7:00 PM G Is "The Death of the Author" Dying?. K. Tempest Bradford, Jack M. Haringa, John Kessel, Eugene Mirabelli, Graham Sleight (leader). It's long been accepted wisdom in literary criticism that the meaning intended by an author is not of prime relevance to the job of reading or interpretation; to think otherwise is to commit the "intentional fallacy." But today's authors have bold new technological avenues to tell us what their story is supposed to mean (e.g. Anne Rice's famous "You're reading it wrong" pronouncement). Will texts and critical reading necessarily suffer as authors and readers conduct meta-conversations in blogs and on Facebook? Is an author's blog post telling us how to read their book really different from an introduction or afterword? And what can we learn about the intentional fallacy by observing the authors who say it's not a fallacy at all?

Saturday July 16

10:00 AM RI The Year in Novels. Graham Sleight, Liza Groen Trombi (leader), Paul Witcover, Gary K. Wolfe. We will discuss the speculative novels published since last Readercon.

1:00 PM ME Mind the Gap.
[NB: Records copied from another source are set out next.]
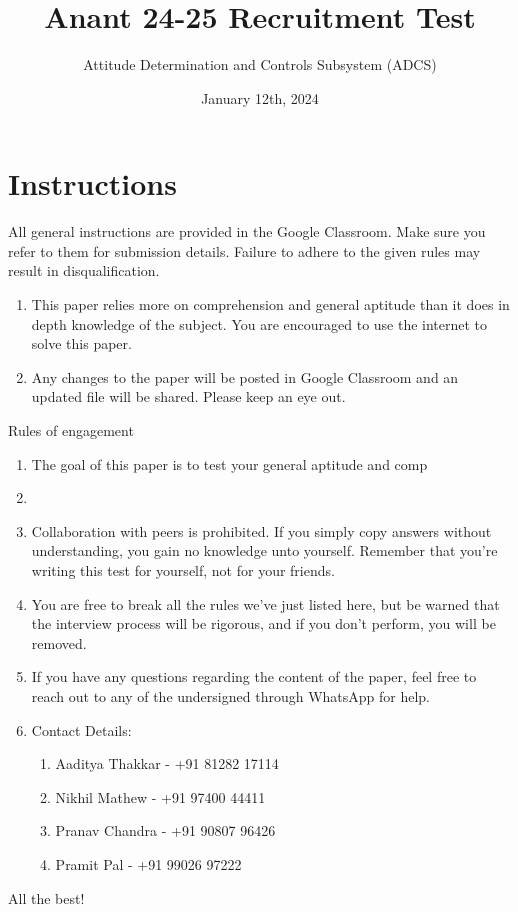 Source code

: \documentclass[a4paper, 12pt]{exam}
\begin{document}
	\title{Anant 24-25 Recruitment Test}
	\author{Attitude Determination and Controls Subsystem (ADCS)}
	\date{January 12th, 2024}
	\maketitle
	
	\section*{Instructions}
	All general instructions are provided in the Google Classroom. Make sure you refer to them for submission details. Failure to adhere to the given rules may result in disqualification. 
	\begin{enumerate}[]
		\item This paper relies more on comprehension and general aptitude than it does in depth knowledge of the subject. You are encouraged to use the internet to solve this paper.
		\item Any changes to the paper will be posted in Google Classroom and an updated file will be shared. Please keep an eye out.
	\end{enumerate}
	Rules of engagement
	\begin{enumerate}
		\item The goal of this paper is to test your general aptitude and comp
		\item 
		\item Collaboration with peers is prohibited. If you simply copy answers without understanding, you gain no knowledge unto yourself. Remember that you're writing this test for yourself, not for your friends. 
		\item You are free to break all the rules we've just listed here, but be warned that the interview process will be rigorous, and if you don't perform, you will be removed.
		\item If you have any questions regarding the content of the paper, feel free to reach out to any of the undersigned through WhatsApp for help.
		\item Contact Details:
		\begin{enumerate}
			\item Aaditya Thakkar - +91 81282 17114
			\item Nikhil Mathew - +91 97400 44411
			\item Pranav Chandra - +91 90807 96426
			\item Pramit Pal - +91 99026 97222
		\end{enumerate}
	\end{enumerate}
	\begin{center}
		All the best!
	\end{center}
	
\end{document}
Graham Sleight. What links the Doctor Who story "Frontios," Schrodinger's cat, Shirley Jackson's "The Intoxicated," and C.P. Snow's idea of the "Two Cultures"? How is fanfiction like damp-proofing? And what does stage magic owe to Keats? Graham Sleight will attempt to answer these questions while putting forward some ideas about where the fantastic has come from and where it's going.

5:00 PM F Geoff Ryman Interviewed. Geoff Ryman, Graham Sleight (moderator). Graham Sleight interviews Guest of Honor Geoff Ryman.